-- EXERCISE --
From the entries below, copy every line holding the word "which".

┌──

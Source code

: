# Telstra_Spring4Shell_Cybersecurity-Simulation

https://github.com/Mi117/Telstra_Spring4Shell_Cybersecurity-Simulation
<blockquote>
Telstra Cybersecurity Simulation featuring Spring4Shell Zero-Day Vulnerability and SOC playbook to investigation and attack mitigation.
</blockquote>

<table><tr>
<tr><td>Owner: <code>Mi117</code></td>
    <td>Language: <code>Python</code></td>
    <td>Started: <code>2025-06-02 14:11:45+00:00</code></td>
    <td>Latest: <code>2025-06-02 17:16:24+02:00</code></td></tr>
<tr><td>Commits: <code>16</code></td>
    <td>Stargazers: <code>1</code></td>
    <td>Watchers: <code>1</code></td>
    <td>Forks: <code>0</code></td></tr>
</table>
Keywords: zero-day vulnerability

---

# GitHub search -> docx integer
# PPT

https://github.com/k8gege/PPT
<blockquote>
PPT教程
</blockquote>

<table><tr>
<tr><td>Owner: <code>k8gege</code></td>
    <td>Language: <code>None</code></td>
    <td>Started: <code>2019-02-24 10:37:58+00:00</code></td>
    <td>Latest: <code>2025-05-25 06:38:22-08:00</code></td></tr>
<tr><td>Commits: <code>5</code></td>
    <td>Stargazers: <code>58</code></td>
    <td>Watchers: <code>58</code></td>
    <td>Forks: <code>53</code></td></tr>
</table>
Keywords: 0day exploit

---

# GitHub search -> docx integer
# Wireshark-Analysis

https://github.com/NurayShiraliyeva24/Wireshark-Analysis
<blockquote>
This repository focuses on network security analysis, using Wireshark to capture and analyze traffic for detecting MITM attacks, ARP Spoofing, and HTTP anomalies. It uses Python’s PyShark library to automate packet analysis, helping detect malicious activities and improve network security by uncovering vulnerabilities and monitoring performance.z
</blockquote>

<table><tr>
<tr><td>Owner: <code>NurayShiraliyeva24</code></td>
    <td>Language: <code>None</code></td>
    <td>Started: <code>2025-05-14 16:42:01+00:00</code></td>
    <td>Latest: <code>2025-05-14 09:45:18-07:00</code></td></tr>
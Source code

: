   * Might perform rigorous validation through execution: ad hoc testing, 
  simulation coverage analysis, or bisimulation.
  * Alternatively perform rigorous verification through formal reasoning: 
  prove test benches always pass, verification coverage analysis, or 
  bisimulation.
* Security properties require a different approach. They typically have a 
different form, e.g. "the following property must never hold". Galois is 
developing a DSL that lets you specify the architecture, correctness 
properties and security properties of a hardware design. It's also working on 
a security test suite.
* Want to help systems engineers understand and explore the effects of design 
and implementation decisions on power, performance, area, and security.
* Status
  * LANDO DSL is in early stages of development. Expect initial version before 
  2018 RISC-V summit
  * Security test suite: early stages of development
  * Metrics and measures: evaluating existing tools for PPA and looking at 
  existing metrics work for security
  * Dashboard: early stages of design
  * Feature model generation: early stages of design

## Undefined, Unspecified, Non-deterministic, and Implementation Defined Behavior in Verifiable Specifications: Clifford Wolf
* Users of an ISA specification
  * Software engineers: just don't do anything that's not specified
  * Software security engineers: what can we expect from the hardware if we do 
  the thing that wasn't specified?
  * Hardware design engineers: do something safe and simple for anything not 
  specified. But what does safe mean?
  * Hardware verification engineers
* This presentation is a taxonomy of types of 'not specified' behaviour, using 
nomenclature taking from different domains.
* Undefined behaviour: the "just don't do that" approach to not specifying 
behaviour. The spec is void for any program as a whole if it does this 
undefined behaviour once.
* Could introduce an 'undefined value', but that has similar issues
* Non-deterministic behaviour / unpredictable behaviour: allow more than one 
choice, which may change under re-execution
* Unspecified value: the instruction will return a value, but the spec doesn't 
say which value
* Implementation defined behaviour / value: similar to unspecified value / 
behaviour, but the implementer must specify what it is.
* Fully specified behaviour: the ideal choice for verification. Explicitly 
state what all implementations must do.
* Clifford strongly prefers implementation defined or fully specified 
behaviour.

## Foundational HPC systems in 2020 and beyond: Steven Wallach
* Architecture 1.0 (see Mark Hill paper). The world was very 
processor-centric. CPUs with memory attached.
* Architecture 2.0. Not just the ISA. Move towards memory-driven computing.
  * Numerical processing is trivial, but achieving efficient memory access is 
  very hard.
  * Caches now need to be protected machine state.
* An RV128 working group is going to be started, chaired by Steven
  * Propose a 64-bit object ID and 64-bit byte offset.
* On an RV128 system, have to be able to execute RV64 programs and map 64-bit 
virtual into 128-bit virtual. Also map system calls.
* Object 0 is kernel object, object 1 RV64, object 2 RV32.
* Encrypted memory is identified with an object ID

└──

-- WRITTEN RESPONSE --
choice, which may change under re-execution
say which value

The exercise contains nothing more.